The Story
Why it exists.
The beginning
Bad Reputation takes its name from Joan Jett's 1981 anthem, a song about not giving a damn what anyone thinks. That spirit runs through the Summer 1989 Mix Tape collection, a series built on the idea of personal soundtracks: songs you'd record for someone else, songs that meant something. Claire Baxter built this fragrance around that intimacy. Rolling paper, cannabis, cherry cola, worn leather, torn magazine pages, the raw materials of a late-night mix tape culture. Not polished. Not safe. Something you'd actually give to someone.

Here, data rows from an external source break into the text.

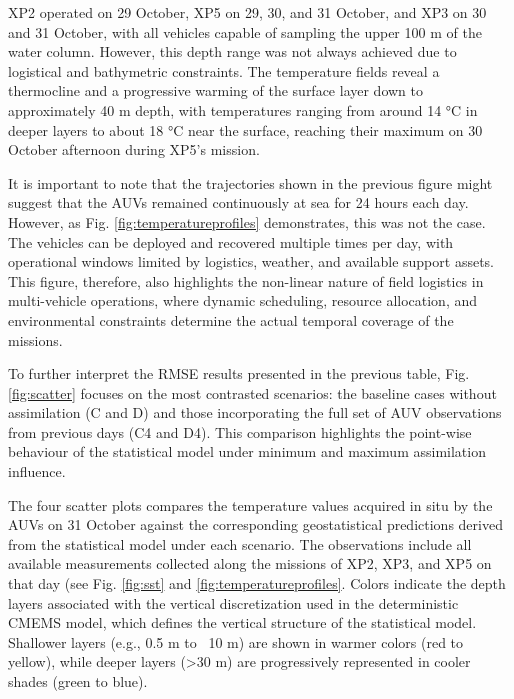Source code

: XP2 operated on 29 October, XP5 on 29, 30, and 31 October, and XP3 on 30
and 31 October, with all vehicles capable of sampling the upper 100 m of
the water column. However, this depth range was not always achieved due
to logistical and bathymetric constraints. The temperature fields reveal
a thermocline and a progressive warming of the surface layer down to
approximately 40 m depth, with temperatures ranging from around 14 °C in
deeper layers to about 18 °C near the surface, reaching their maximum on
30 October afternoon during XP5’s mission.

It is important to note that the trajectories shown in the previous
figure might suggest that the AUVs remained continuously at sea for 24
hours each day. However, as Fig. \ref{fig:temperatureprofiles}
demonstrates, this was not the case. The vehicles can be deployed and
recovered multiple times per day, with operational windows limited by
logistics, weather, and available support assets. This figure,
therefore, also highlights the non-linear nature of field logistics in
multi-vehicle operations, where dynamic scheduling, resource allocation,
and environmental constraints determine the actual temporal coverage of
the missions.


To further interpret the RMSE results presented in the previous table, Fig. \ref{fig:scatter} focuses on the most contrasted scenarios: the baseline cases without assimilation (C and D) and those incorporating the full set of AUV observations from previous days (C4 and D4). This comparison highlights the point-wise behaviour of the statistical model under minimum and maximum assimilation influence.

The four scatter plots compares the temperature values acquired in situ by the AUVs on 31 October against the corresponding geostatistical predictions derived from the statistical model under each scenario. The observations include all available measurements collected along the missions of XP2, XP3, and XP5 on that day (see Fig. \ref{fig:sst} and \ref{fig:temperatureprofiles}. Colors indicate the depth layers associated with the vertical discretization used in the deterministic CMEMS model, which defines the vertical structure of the statistical model. Shallower layers (e.g., 0.5 m to ~10 m) are shown in warmer colors (red to yellow), while deeper layers (>30 m) are progressively represented in cooler shades (green to blue).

What makes Bad Reputation unusual is the way it stacks contradictory notes and lets them fight. Cherry cola is sweet, almost childish, then leather arrives to rough it up. Hemp adds an herbal, green edge that keeps the sweetness from becoming cloying. Paper is the quiet structural element: dry, slightly austere, a reminder that this isn't a typical gourmand. The cannabis accord doesn't smell skunky or overwhelming. It's more like a background presence, the thing that gives the composition its subversive undertone without dominating. These materials don't usually share a pyramid. Sixteen92 put them together and trusted the tension.
The evolution
The opening hits cherry cola hard and fast, syrupy, bright, a little synthetic in the best way. Think glass bottle on a summer day, condensation running down your knuckles. For the first hour, the cola stays sweet while paper and cannabis arrive quietly, adding dryness and an herbal lift. The sweetness doesn't disappear, it softens. The cannabis accord becomes more apparent as the cola recedes, giving the composition a green, almost incense-like character. By the heart, leather takes over. The hemp anchors it with something resinous and warm. There's a nutty quality here, like the inside of a worn jacket pocket. The drydown is where Bad Reputation earns its name. Leather and smoke settle into something deep and persistent. The cannabis lingers. Paper stays dry, almost parchment-like. On skin, expect 4-6 hours with moderate sillage. On fabric, a leather jacket, a cotton tee, it lasts longer, the cherry note fading while the leather and cannabis become the story.
Cultural impact
Bad Reputation occupies a specific corner of fragrance culture: the intersection of punk reference and subcultural identity. The Joan Jett naming signals a deliberate rejection of mainstream fragrance conventions, cherry cola and leather isn't a combination that appears in mass-market perfumes. The Summer 1989 Mix Tape collection it belongs to trades in nostalgia for cassette culture and personal curation, a sensibility that resonates with the indie fragrance community. Wearers describe it as a conversation starter, the kind of scent that invites questions. Its cult status within Sixteen92's lineup suggests the brand found an audience that was waiting for exactly this combination.